TITLE=Metabolic profiling of synovial fluid in human temporomandibular joint osteoarthritis

JOURNAL=Frontiers in Immunology

VOLUME=Volume 15 - 2024

YEAR=2024

URL=https://www.frontiersin.org/journals/immunology/articles/10.3389/fimmu.2024.1335181

DOI=10.3389/fimmu.2024.1335181

ISSN=1664-3224

ABSTRACT=Temporomandibular joint (TMJ) osteoarthritis (OA) is a common TMJ degenerative disease with an unclear mechanism. Synovial fluid (SF), an important component of TMJ, contains various proteins and metabolites that may directly contribute to OA. To investigate the pathogenesis of TMJOA at the metabolite level, untargeted and widely targeted metabolic profiling were employed to identify metabolic changes in SF of 90 patients with different TMJOA grades according to TMJ magnetic resonance imaging. Most of the 1498 metabolites detected were amino acids and associated metabolites, benzene and substituted derivatives, and lipids. Among patients with mild, moderate and severe TMJOA, 164 gradually increasing and 176 gradually decreasing metabolites were identified, indicating that biosynthesis of cofactors, choline metabolism, mineral absorption and selenocompound metabolism are closely related to TMJOA grade. Combined metabolomics and clinical examination revealed 37 upregulated metabolites and 16 downregulated metabolites in patients with pain, of which 19 and 26 metabolites were positively and negatively correlated, respectively, with maximum interincisal opening.

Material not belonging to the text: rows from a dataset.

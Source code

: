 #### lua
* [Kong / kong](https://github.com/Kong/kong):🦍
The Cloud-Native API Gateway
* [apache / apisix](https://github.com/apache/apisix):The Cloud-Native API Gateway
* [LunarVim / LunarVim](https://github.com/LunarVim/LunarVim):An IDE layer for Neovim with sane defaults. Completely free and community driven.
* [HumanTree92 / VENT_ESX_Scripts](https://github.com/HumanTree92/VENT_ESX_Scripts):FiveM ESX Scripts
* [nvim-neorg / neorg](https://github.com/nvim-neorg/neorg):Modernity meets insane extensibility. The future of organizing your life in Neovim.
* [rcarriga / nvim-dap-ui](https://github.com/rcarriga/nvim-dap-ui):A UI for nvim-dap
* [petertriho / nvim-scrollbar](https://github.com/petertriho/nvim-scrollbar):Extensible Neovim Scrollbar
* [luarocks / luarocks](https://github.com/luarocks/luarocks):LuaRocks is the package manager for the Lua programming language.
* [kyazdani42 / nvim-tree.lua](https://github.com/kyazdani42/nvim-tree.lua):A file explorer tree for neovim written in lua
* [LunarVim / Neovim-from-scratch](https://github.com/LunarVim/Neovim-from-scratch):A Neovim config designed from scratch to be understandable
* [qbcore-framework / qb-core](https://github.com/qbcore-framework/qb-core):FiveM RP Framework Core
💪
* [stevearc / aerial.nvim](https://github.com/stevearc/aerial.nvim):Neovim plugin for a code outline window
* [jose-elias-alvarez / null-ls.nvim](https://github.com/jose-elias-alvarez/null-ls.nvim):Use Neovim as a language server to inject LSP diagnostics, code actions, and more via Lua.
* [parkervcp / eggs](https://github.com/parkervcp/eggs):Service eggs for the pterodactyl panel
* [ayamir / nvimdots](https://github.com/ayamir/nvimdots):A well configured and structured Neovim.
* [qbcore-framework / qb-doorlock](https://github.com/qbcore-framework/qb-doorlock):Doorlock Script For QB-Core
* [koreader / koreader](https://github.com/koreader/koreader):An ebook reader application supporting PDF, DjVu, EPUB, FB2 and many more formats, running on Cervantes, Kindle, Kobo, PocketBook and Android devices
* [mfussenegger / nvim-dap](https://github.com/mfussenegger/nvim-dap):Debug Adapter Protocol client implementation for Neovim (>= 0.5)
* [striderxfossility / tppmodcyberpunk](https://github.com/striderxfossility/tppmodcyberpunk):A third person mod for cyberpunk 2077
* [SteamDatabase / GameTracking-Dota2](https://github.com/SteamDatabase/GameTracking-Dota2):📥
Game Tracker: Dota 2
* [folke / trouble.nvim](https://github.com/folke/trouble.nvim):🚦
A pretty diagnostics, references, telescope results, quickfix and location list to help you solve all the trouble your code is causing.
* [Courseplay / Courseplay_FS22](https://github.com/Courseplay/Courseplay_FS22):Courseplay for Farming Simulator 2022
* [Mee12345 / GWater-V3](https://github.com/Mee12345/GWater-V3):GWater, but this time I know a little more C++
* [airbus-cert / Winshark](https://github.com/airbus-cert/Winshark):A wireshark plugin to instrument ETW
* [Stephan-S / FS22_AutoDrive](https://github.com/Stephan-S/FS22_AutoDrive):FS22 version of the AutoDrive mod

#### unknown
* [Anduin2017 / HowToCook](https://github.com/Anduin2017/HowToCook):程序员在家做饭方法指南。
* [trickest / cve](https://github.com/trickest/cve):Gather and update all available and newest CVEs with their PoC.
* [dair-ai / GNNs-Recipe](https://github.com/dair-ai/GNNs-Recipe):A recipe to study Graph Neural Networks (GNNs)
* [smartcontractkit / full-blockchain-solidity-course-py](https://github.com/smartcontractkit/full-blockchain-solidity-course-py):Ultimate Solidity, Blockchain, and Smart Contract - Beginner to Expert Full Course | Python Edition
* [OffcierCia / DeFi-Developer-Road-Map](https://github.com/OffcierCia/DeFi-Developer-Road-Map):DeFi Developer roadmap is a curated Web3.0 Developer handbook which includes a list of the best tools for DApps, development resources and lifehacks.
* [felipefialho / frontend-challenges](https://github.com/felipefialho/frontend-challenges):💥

A model was constructed to diagnose TMJOA grade and nine biomarkers were identified, of which three (methyl dioxindole-3-acetate,  evoxanthidine and latia luciferin) were differential metabolites in patients with different OA grades and pain. The identified metabolites are key to exploring the mechanism of TMJOA. In summary, a metabolic profile was constructed and assessed using a much larger number of human SF samples from patients with TMJOA, and a model was established to contribute to the diagnosis of TMJOA grade. The findings expand our knowledge of metabolites in human SF of TMJOA patients, and provide an important basis for further research on the pathogenesis and treatment of TMJOA.